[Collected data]
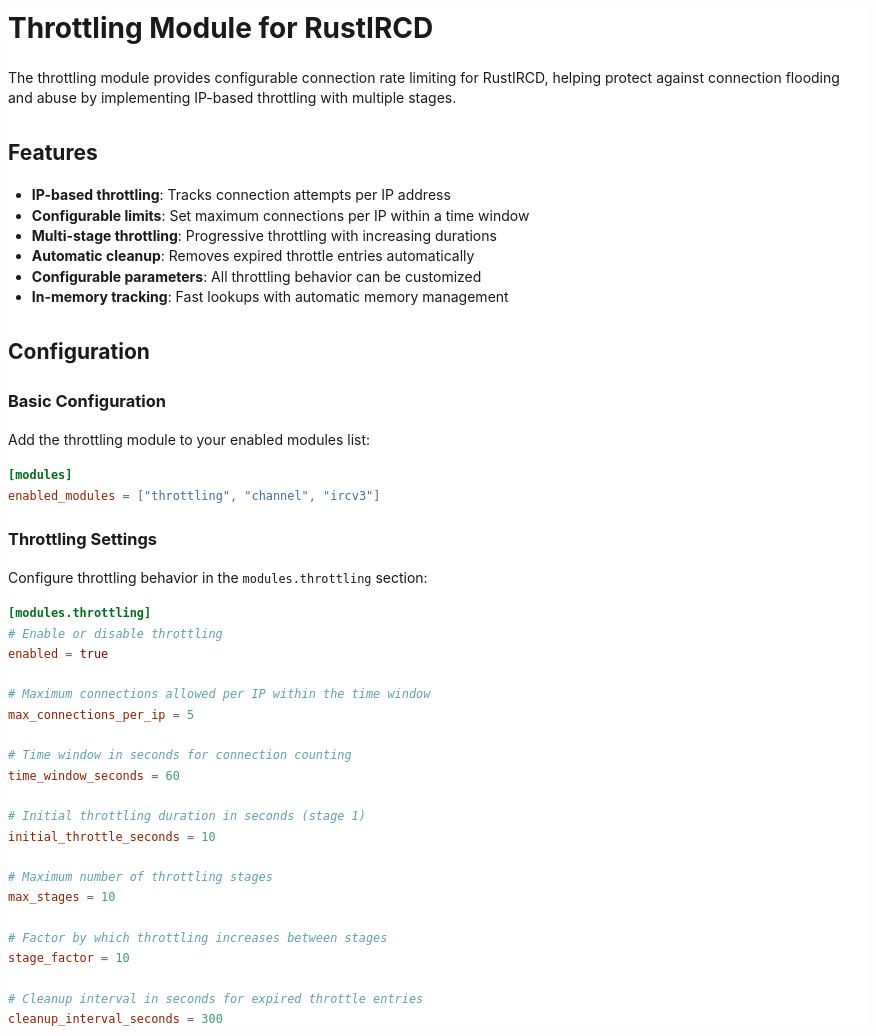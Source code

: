 # Throttling Module for RustIRCD

The throttling module provides configurable connection rate limiting for RustIRCD, helping protect against connection flooding and abuse by implementing IP-based throttling with multiple stages.

## Features

- **IP-based throttling**: Tracks connection attempts per IP address
- **Configurable limits**: Set maximum connections per IP within a time window
- **Multi-stage throttling**: Progressive throttling with increasing durations
- **Automatic cleanup**: Removes expired throttle entries automatically
- **Configurable parameters**: All throttling behavior can be customized
- **In-memory tracking**: Fast lookups with automatic memory management

## Configuration

### Basic Configuration

Add the throttling module to your enabled modules list:

```toml
[modules]
enabled_modules = ["throttling", "channel", "ircv3"]
```

### Throttling Settings

Configure throttling behavior in the `modules.throttling` section:

```toml
[modules.throttling]
# Enable or disable throttling
enabled = true

# Maximum connections allowed per IP within the time window
max_connections_per_ip = 5

# Time window in seconds for connection counting
time_window_seconds = 60

# Initial throttling duration in seconds (stage 1)
initial_throttle_seconds = 10

# Maximum number of throttling stages
max_stages = 10

# Factor by which throttling increases between stages
stage_factor = 10

# Cleanup interval in seconds for expired throttle entries
cleanup_interval_seconds = 300
```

■ Task to carry out ■
Exact copy, pictures excluded: restate every record above word for word.

■ Solution to this task ■
Source code

: # Throttling Module for RustIRCD

The throttling module provides configurable connection rate limiting for RustIRCD, helping protect against connection flooding and abuse by implementing IP-based throttling with multiple stages.

## Features

- **IP-based throttling**: Tracks connection attempts per IP address
- **Configurable limits**: Set maximum connections per IP within a time window
- **Multi-stage throttling**: Progressive throttling with increasing durations
- **Automatic cleanup**: Removes expired throttle entries automatically
- **Configurable parameters**: All throttling behavior can be customized
- **In-memory tracking**: Fast lookups with automatic memory management

## Configuration

### Basic Configuration

Add the throttling module to your enabled modules list:

```toml
[modules]
enabled_modules = ["throttling", "channel", "ircv3"]
```

### Throttling Settings

Configure throttling behavior in the `modules.throttling` section:

```toml
[modules.throttling]
# Enable or disable throttling
enabled = true

# Maximum connections allowed per IP within the time window
max_connections_per_ip = 5

# Time window in seconds for connection counting
time_window_seconds = 60

# Initial throttling duration in seconds (stage 1)
initial_throttle_seconds = 10

# Maximum number of throttling stages
max_stages = 10

# Factor by which throttling increases between stages
stage_factor = 10

# Cleanup interval in seconds for expired throttle entries
cleanup_interval_seconds = 300
```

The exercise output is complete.